▶ [Records for this exercise]:
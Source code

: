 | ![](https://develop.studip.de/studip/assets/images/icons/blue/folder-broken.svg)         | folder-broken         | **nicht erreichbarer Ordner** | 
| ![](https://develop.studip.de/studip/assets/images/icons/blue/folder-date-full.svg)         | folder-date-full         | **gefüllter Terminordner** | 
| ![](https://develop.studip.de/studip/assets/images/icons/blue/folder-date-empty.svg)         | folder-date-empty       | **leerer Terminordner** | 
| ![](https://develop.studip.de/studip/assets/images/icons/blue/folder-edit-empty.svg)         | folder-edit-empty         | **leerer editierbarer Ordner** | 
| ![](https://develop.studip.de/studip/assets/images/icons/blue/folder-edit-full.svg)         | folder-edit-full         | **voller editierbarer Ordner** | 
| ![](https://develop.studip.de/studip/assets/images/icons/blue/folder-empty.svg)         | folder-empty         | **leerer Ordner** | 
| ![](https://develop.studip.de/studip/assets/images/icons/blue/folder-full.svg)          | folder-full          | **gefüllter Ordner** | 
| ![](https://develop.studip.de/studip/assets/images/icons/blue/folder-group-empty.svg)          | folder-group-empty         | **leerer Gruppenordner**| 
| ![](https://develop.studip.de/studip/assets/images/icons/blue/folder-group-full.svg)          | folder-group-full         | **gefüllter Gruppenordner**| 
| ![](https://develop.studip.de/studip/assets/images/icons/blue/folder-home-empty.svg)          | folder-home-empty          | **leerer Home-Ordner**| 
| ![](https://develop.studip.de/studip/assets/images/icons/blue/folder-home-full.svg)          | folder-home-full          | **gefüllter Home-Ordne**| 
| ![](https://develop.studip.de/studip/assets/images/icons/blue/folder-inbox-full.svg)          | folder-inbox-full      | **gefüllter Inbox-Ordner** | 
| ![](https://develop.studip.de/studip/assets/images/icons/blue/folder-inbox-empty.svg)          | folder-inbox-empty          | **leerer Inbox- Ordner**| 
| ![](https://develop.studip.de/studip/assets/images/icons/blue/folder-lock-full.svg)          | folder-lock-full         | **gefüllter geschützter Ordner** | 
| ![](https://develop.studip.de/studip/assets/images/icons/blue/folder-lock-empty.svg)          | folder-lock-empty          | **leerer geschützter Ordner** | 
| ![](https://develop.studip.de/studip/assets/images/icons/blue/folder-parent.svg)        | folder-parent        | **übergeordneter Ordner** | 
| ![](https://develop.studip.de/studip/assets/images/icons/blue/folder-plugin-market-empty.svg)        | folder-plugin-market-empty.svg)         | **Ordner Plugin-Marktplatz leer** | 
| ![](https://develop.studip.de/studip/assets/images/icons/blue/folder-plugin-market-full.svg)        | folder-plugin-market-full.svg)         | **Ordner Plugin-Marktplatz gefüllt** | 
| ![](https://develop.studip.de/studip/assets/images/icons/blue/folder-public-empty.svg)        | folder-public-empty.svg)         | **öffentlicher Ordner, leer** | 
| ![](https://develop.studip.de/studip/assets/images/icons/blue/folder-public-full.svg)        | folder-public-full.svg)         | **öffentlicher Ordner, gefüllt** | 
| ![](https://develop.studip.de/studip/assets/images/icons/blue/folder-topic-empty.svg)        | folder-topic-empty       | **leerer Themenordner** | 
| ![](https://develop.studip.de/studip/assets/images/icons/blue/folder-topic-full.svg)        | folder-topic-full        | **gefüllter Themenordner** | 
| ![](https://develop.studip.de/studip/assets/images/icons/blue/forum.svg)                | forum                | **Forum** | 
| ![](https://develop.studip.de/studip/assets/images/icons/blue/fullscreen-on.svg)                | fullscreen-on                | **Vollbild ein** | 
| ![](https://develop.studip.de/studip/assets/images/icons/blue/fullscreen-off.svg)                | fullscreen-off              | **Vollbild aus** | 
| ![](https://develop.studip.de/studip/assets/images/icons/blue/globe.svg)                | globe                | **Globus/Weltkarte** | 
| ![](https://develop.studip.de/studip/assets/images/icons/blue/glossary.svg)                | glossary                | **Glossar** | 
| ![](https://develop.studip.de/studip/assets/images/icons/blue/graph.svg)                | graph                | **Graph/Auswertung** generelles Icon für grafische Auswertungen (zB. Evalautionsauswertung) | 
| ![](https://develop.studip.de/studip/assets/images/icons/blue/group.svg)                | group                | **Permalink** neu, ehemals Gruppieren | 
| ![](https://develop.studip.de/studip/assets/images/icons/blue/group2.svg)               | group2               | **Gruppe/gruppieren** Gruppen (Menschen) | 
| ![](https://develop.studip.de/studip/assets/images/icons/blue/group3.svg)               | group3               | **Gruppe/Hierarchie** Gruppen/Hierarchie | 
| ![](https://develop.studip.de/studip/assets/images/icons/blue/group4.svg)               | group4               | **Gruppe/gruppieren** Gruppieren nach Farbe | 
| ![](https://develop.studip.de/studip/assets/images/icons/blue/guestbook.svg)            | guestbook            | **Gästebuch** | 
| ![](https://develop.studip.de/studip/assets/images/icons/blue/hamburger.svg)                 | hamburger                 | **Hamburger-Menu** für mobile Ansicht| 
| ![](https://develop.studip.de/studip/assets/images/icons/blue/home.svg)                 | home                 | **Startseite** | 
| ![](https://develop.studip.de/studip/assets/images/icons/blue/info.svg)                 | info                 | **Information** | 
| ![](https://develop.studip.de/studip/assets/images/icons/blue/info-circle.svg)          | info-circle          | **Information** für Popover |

▶ [Your task]: Your answer should consist of copies of the lines above that include the string "Themenordner".

▶ [Written answer]:
| ![](https://develop.studip.de/studip/assets/images/icons/blue/folder-topic-empty.svg)        | folder-topic-empty       | **leerer Themenordner** | 
| ![](https://develop.studip.de/studip/assets/images/icons/blue/folder-topic-full.svg)        | folder-topic-full        | **gefüllter Themenordner** | 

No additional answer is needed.